The Commission’s proposals would see the EU's only instrument for civilian conflict prevention being used for military purposes, despite it's being based on a development policy legal base (Article 209 TFEU). The proposal has proven controversial and is incompatible with EU law. The Commission even plans to transfer funds from the development Cooperation Instrument (DCI) to the IcSP for launching military capacity building projects abroad.
Despite this, the Foreign Affairs Committee voted to grant a mandate for negotiations without a plenary vote. The Greens/EFA group has collected the necessary political support to ensure a vote takes place on this decision tomorrow.
Bodil Valero, Greens/EFA shadow rapporteur, said:
"This is too important a decision not to face a vote by all elected MEPs. It is wrong for scarce and much needed development and civilian conflict prevention tools to be used to strengthen foreign armies. But beyond the powerful political and moral arguments, it is simply against the rules. Funds from a development policy legal base cannot be used for the purpose of military security, as has been confirmed by legal services and European Court of Justice case law.
"I call especially on Social Democrats and Liberals to reconsider their position and join us in opposing the illegal militarisation of this vital development tool."
What is the Commission proposing?
- In July 2016, the European Commission proposed to broaden the scope of the IcSP to include military capacity building in third countries, mainly in Africa (their proposal is available here).
- The proposal would add to its scope capacity building of military actors in third countries, covering a broad range of possible activities (although the financing of arms and ammunition was excluded).

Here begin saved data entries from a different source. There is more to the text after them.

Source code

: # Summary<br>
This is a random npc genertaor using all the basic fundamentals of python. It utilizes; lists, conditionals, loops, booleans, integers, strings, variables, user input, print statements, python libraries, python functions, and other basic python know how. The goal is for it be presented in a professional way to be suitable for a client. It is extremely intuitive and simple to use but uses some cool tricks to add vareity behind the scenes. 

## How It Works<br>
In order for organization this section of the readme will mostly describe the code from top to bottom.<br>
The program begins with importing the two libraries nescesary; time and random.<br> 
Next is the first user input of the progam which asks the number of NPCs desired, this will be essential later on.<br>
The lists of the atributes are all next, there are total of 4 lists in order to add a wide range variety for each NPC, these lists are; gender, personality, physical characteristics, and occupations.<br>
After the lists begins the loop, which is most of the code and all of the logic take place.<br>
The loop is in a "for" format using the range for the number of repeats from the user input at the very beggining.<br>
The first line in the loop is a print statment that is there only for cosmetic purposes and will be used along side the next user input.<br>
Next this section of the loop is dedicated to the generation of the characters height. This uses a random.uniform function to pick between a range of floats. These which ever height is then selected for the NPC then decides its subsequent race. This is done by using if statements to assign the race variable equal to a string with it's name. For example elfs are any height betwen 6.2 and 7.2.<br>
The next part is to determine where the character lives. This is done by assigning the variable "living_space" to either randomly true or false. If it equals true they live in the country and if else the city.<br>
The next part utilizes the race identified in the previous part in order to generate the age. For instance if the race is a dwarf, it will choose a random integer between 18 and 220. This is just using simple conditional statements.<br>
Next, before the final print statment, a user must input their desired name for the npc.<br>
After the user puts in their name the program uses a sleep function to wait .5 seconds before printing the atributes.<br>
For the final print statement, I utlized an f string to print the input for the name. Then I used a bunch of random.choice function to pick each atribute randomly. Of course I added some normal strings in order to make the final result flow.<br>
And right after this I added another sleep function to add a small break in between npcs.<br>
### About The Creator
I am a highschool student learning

- A budget of EUR 100 million has been earmarked for a period of three years – this would not be fresh money, but four existing funds would be reduced by 25 Million each: the Development Cooperation Instrument (DCI); the European Neighbourhood Instrument (ENI); the EU's civilian Police and Justice missions under the CFSP and the buffer for the foreign affairs chapter of the budget.

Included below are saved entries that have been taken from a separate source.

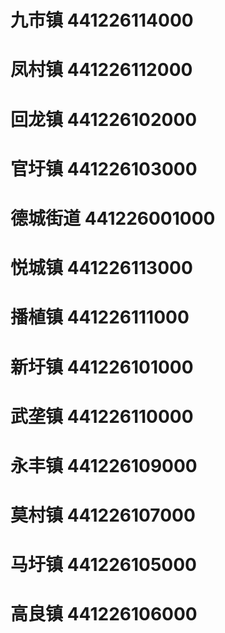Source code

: # 九市镇 441226114000
# 凤村镇 441226112000
# 回龙镇 441226102000
# 官圩镇 441226103000
# 德城街道 441226001000
# 悦城镇 441226113000
# 播植镇 441226111000
# 新圩镇 441226101000
# 武垄镇 441226110000
# 永丰镇 441226109000
# 莫村镇 441226107000
# 马圩镇 441226105000
# 高良镇 441226106000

- The proposal was subsequently supported by the majority of MEPs in the lead Foreign Affairs Committee, including those from EPP, S&D, ALDE and ECR.
Why is Greens/EFA objecting?
We have two primary objections to the European Commission’s proposal
1. The militarisation of the EU's only instrument for civilian conflict prevention.
- The IcSP is the EU’s only instrument for civilian conflict prevention.
- It must remain civilian and civilian conflict prevention should rather be strengthened than marginalized within the instrument. We believe that development and security must re-enforce each other, but the nexus between cannot mean that development funds will now be used for security purposes.
- It's budget for the current MFF is EUR 2.3 Billion. It finances 250 projects in 70 countries.
- The Greens/EFA group was instrumental in shaping many aspects of the design of the IcSP, including strengthening peace-building and conflict prevention within the instrument and ensuring that sufficient funds are available for conflict prevention (see here for more details)
2. The legal basis is highly questionable
- Legally, the IcSP is based on the development policy article 209 TFEU which stipulates that all measures need to pursue development objectives.
- Legal services of all three institutions (European Parliament, Council, and Commission) have produced opinions ruling out the use of IcSP for military capacity building as such activities would pursue military security objectives.
- In addition, the European Court of Justice has ruled several times that policy measures must have one centre of gravity and that centre of gravity has to be in line with the legal base – this suggest that military capacity building cannot be a part of this policy instrument as its centre of gravity is military security and not poverty reduction, etc.
The European Parliament rules
Under the new parliamentary rules introduced in January 2017, the lead committee may vote to approve a negotiating mandate on behalf of the parliament. 76 signatures are needed to demand a plenary vote on whether this can proceed. The Greens/EFA group has the support of GUE MEPs and individual MEPs from ALDE and 5Stelle/EFDD.